DESCRIPTION OF THE TASK:
Leave the pictures out and print every record below exactly as it stands.

Items from a dataset:
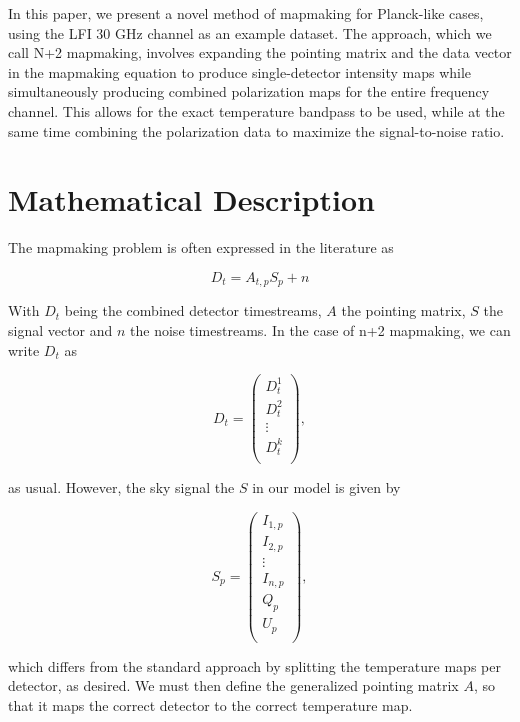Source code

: \documentclass{aa}
\begin{document}
In this paper, we present a novel method of mapmaking for Planck-like cases, using the LFI 30 GHz channel as an example dataset. The approach, which we call N+2 mapmaking, involves expanding the pointing matrix and the data vector in the mapmaking equation to produce single-detector intensity maps while simultaneously producing combined polarization maps for the entire frequency channel. This allows for the exact temperature bandpass to be used, while at the same time combining the polarization data to maximize the signal-to-noise ratio.

\section{Mathematical Description}

The mapmaking problem is often expressed in the literature as \citep{de_Gasperis_2005}

\begin{equation}
D_t = A_{t,p}S_p + n
\end{equation}

With $D_t$ being the combined detector timestreams, $A$ the pointing matrix, $S$ the signal vector and $n$ the noise timestreams. In the case of n+2 mapmaking, we can write $D_t$ as 

\begin{equation}
D_t = \begin{pmatrix}
D_t^1\\ D_t^2\\ \vdots \\ D_t^k\\
\end{pmatrix},
\end{equation}

as usual. However, the sky signal the $S$ in our model is given by 

\begin{equation}
S_p = \begin{pmatrix}
I_{1,p}\\
I_{2,p}\\
\vdots\\
I_{n,p}\\
Q_p\\
U_p\\
\end{pmatrix},
\end{equation}

which differs from the standard approach by splitting the temperature maps per detector, as desired. We must then define the generalized pointing matrix $A$, so that it maps the correct detector to the correct temperature map.
\end{document}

THE ANSWER:
Source code

: \documentclass{aa}
\begin{document}
In this paper, we present a novel method of mapmaking for Planck-like cases, using the LFI 30 GHz channel as an example dataset. The approach, which we call N+2 mapmaking, involves expanding the pointing matrix and the data vector in the mapmaking equation to produce single-detector intensity maps while simultaneously producing combined polarization maps for the entire frequency channel. This allows for the exact temperature bandpass to be used, while at the same time combining the polarization data to maximize the signal-to-noise ratio.

\section{Mathematical Description}

The mapmaking problem is often expressed in the literature as \citep{de_Gasperis_2005}

\begin{equation}
D_t = A_{t,p}S_p + n
\end{equation}

With $D_t$ being the combined detector timestreams, $A$ the pointing matrix, $S$ the signal vector and $n$ the noise timestreams. In the case of n+2 mapmaking, we can write $D_t$ as 

\begin{equation}
D_t = \begin{pmatrix}
D_t^1\\ D_t^2\\ \vdots \\ D_t^k\\
\end{pmatrix},
\end{equation}

as usual. However, the sky signal the $S$ in our model is given by 

\begin{equation}
S_p = \begin{pmatrix}
I_{1,p}\\
I_{2,p}\\
\vdots\\
I_{n,p}\\
Q_p\\
U_p\\
\end{pmatrix},
\end{equation}

which differs from the standard approach by splitting the temperature maps per detector, as desired. We must then define the generalized pointing matrix $A$, so that it maps the correct detector to the correct temperature map.
\end{document}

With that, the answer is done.